§ **DIRECTIONS**: You are to retype exactly the line with "ipam: cluster-pool" and every line after it in the entries below.

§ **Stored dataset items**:
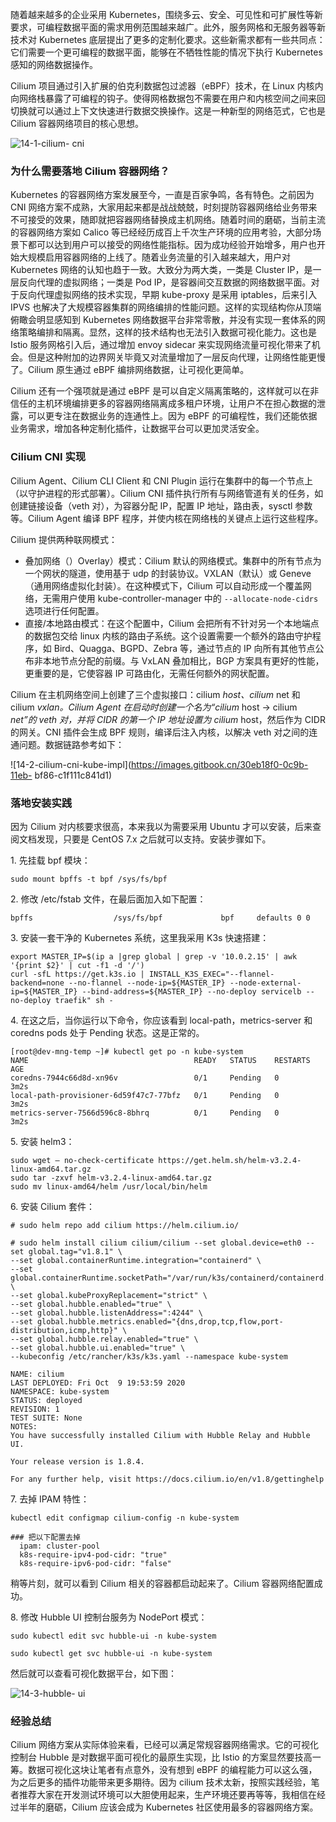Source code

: 随着越来越多的企业采用
Kubernetes，围绕多云、安全、可见性和可扩展性等新要求，可编程数据平面的需求用例范围越来越广。此外，服务网格和无服务器等新技术对
Kubernetes 底层提出了更多的定制化要求。这些新需求都有一些共同点：它们需要一个更可编程的数据平面，能够在不牺牲性能的情况下执行
Kubernetes 感知的网络数据操作。

Cilium 项目通过引入扩展的伯克利数据包过滤器（eBPF）技术，在 Linux
内核内向网络栈暴露了可编程的钩子。使得网格数据包不需要在用户和内核空间之间来回切换就可以通过上下文快速进行数据交换操作。这是一种新型的网络范式，它也是
Cilium 容器网络项目的核心思想。

![14-1-cilium-
cni](https://images.gitbook.cn/e071dc20-0c99-11eb-8b8d-fb5aa176e4a4)

### 为什么需要落地 Cilium 容器网络？

Kubernetes 的容器网络方案发展至今，一直是百家争鸣，各有特色。之前因为 CNI
网络方案不成熟，大家用起来都是战战兢兢，时刻提防容器网络给业务带来不可接受的效果，随即就把容器网络替换成主机网络。随着时间的磨砺，当前主流的容器网络方案如
Calico
等已经经历成百上千次生产环境的应用考验，大部分场景下都可以达到用户可以接受的网络性能指标。因为成功经验开始增多，用户也开始大规模启用容器网络的上线了。随着业务流量的引入越来越大，用户对
Kubernetes 网络的认知也趋于一致。大致分为两大类，一类是 Cluster IP，是一层反向代理的虚拟网络；一类是 Pod
IP，是容器间交互数据的网络数据平面。对于反向代理虚拟网络的技术实现，早期 kube-proxy 是采用 iptables，后来引入 IPVS
也解决了大规模容器集群的网络编排的性能问题。这样的实现结构你从顶端俯瞰会明显感知到 Kubernetes
网络数据平台非常零散，并没有实现一套体系的网络策略编排和隔离。显然，这样的技术结构也无法引入数据可视化能力。这也是 Istio 服务网格引入后，通过增加
envoy sidecar 来实现网络流量可视化带来了机会。但是这种附加的边界网关毕竟又对流量增加了一层反向代理，让网络性能更慢了。Cilium 原生通过
eBPF 编排网络数据，让可视化更简单。

Cilium 还有一个强项就是通过 eBPF
是可以自定义隔离策略的，这样就可以在非信任的主机环境编排更多的容器网络隔离成多租户环境，让用户不在担心数据的泄露，可以更专注在数据业务的连通性上。因为
eBPF 的可编程性，我们还能依据业务需求，增加各种定制化插件，让数据平台可以更加灵活安全。

### Cilium CNI 实现

Cilium Agent、Cilium CLI Client 和 CNI Plugin 运行在集群中的每一个节点上（以守护进程的形式部署）。Cilium
CNI 插件执行所有与网络管道有关的任务，如创建链接设备（veth 对），为容器分配 IP，配置 IP 地址，路由表，sysctl 参数等。Cilium
Agent 编译 BPF 程序，并使内核在网络栈的关键点上运行这些程序。

Cilium 提供两种联网模式：

  * 叠加网络（）Overlay）模式：Cilium 默认的网络模式。集群中的所有节点为一个网状的隧道，使用基于 udp 的封装协议。VXLAN（默认）或 Geneve （通用网络虚拟化封装）。在这种模式下，Cilium 可以自动形成一个覆盖网络，无需用户使用 kube-controller-manager 中的 `--allocate-node-cidrs` 选项进行任何配置。
  * 直接/本地路由模式：在这个配置中，Cilium 会把所有不针对另一个本地端点的数据包交给 linux 内核的路由子系统。这个设置需要一个额外的路由守护程序，如 Bird、Quagga、BGPD、Zebra 等，通过节点的 IP 向所有其他节点公布非本地节点分配的前缀。与 VxLAN 叠加相比，BGP 方案具有更好的性能，更重要的是，它使容器 IP 可路由化，无需任何额外的网状配置。

Cilium 在主机网络空间上创建了三个虚拟接口：cilium _host、cilium_ net 和 cilium _vxlan。Cilium Agent
在启动时创建一个名为“cilium_ host -> cilium _net”的 veth 对，并将 CIDR 的第一个 IP 地址设置为 cilium_
host，然后作为 CIDR 的网关。CNI 插件会生成 BPF 规则，编译后注入内核，以解决 veth 对之间的连通问题。数据链路参考如下：

![14-2-cilium-cni-kube-impl](https://images.gitbook.cn/30eb18f0-0c9b-11eb-
bf86-c1f111c841d1)

### 落地安装实践

因为 Cilium 对内核要求很高，本来我以为需要采用 Ubuntu 才可以安装，后来查阅文档发现，只要是 CentOS 7.x
之后就可以支持。安装步骤如下。

1\. 先挂载 bpf 模块：

    
    
    sudo mount bpffs -t bpf /sys/fs/bpf
    

2\. 修改 /etc/fstab 文件，在最后面加入如下配置：

    
    
    bpffs                  /sys/fs/bpf             bpf     defaults 0 0
    

3\. 安装一套干净的 Kubernetes 系统，这里我采用 K3s 快速搭建：

    
    
    export MASTER_IP=$(ip a |grep global | grep -v '10.0.2.15' | awk '{print $2}' | cut -f1 -d '/')
    curl -sfL https://get.k3s.io | INSTALL_K3S_EXEC="--flannel-backend=none --no-flannel --node-ip=${MASTER_IP} --node-external-ip=${MASTER_IP} --bind-address=${MASTER_IP} --no-deploy servicelb --no-deploy traefik" sh -
    

4\. 在这之后，当你运行以下命令，你应该看到 local-path，metrics-server 和 coredns pods 处于 Pending
状态。这是正常的。

    
    
    [root@dev-mng-temp ~]# kubectl get po -n kube-system
    NAME                                     READY   STATUS    RESTARTS   AGE
    coredns-7944c66d8d-xn96v                 0/1     Pending   0          3m2s
    local-path-provisioner-6d59f47c7-77bfz   0/1     Pending   0          3m2s
    metrics-server-7566d596c8-8bhrq          0/1     Pending   0          3m2s
    

5\. 安装 helm3：

    
    
    sudo wget — no-check-certificate https://get.helm.sh/helm-v3.2.4-linux-amd64.tar.gz
    sudo tar -zxvf helm-v3.2.4-linux-amd64.tar.gz
    sudo mv linux-amd64/helm /usr/local/bin/helm
    

6\. 安装 Cilium 套件：

    
    
    # sudo helm repo add cilium https://helm.cilium.io/
    
    # sudo helm install cilium cilium/cilium --set global.device=eth0 --set global.tag="v1.8.1" \
    --set global.containerRuntime.integration="containerd" \
    --set global.containerRuntime.socketPath="/var/run/k3s/containerd/containerd.sock" \
    --set global.kubeProxyReplacement="strict" \
    --set global.hubble.enabled="true" \
    --set global.hubble.listenAddress=":4244" \
    --set global.hubble.metrics.enabled="{dns,drop,tcp,flow,port-distribution,icmp,http}" \
    --set global.hubble.relay.enabled="true" \
    --set global.hubble.ui.enabled="true" \
    --kubeconfig /etc/rancher/k3s/k3s.yaml --namespace kube-system
    
    NAME: cilium
    LAST DEPLOYED: Fri Oct  9 19:53:59 2020
    NAMESPACE: kube-system
    STATUS: deployed
    REVISION: 1
    TEST SUITE: None
    NOTES:
    You have successfully installed Cilium with Hubble Relay and Hubble UI.
    
    Your release version is 1.8.4.
    
    For any further help, visit https://docs.cilium.io/en/v1.8/gettinghelp
    

7\. 去掉 IPAM 特性：

    
    
    kubectl edit configmap cilium-config -n kube-system
    
    ### 把以下配置去掉
      ipam: cluster-pool
      k8s-require-ipv4-pod-cidr: "true"
      k8s-require-ipv6-pod-cidr: "false"
    

稍等片刻，就可以看到 Cilium 相关的容器都启动起来了。Cilium 容器网络配置成功。

8\. 修改 Hubble UI 控制台服务为 NodePort 模式：

    
    
    sudo kubectl edit svc hubble-ui -n kube-system
    
    sudo kubectl get svc hubble-ui -n kube-system
    

然后就可以查看可视化数据平台，如下图：

![14-3-hubble-
ui](https://images.gitbook.cn/649f0760-0c9b-11eb-b059-25b81b32ffa7)

### 经验总结

Cilium 网络方案从实际体验来看，已经可以满足常规容器网络需求。它的可视化控制台 Hubble 是对数据平面可视化的最原生实现，比 Istio
的方案显然要技高一筹。数据可视化这块让笔者有点意外，没有想到 eBPF 的编程能力可以这么强，为之后更多的插件功能带来更多期待。因为 cilium
技术太新，按照实践经验，笔者推荐大家在开发测试环境可以大胆使用起来，生产环境还要再等等，我相信在经过半年的磨砺，Cilium 应该会成为
Kubernetes 社区使用最多的容器网络方案。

§ **RESPONSE TO THIS EXERCISE**:
      ipam: cluster-pool
      k8s-require-ipv4-pod-cidr: "true"
      k8s-require-ipv6-pod-cidr: "false"
    

稍等片刻，就可以看到 Cilium 相关的容器都启动起来了。Cilium 容器网络配置成功。

8\. 修改 Hubble UI 控制台服务为 NodePort 模式：

    
    
    sudo kubectl edit svc hubble-ui -n kube-system
    
    sudo kubectl get svc hubble-ui -n kube-system
    

然后就可以查看可视化数据平台，如下图：

![14-3-hubble-
ui](https://images.gitbook.cn/649f0760-0c9b-11eb-b059-25b81b32ffa7)

### 经验总结

Cilium 网络方案从实际体验来看，已经可以满足常规容器网络需求。它的可视化控制台 Hubble 是对数据平面可视化的最原生实现，比 Istio
的方案显然要技高一筹。数据可视化这块让笔者有点意外，没有想到 eBPF 的编程能力可以这么强，为之后更多的插件功能带来更多期待。因为 cilium
技术太新，按照实践经验，笔者推荐大家在开发测试环境可以大胆使用起来，生产环境还要再等等，我相信在经过半年的磨砺，Cilium 应该会成为
Kubernetes 社区使用最多的容器网络方案。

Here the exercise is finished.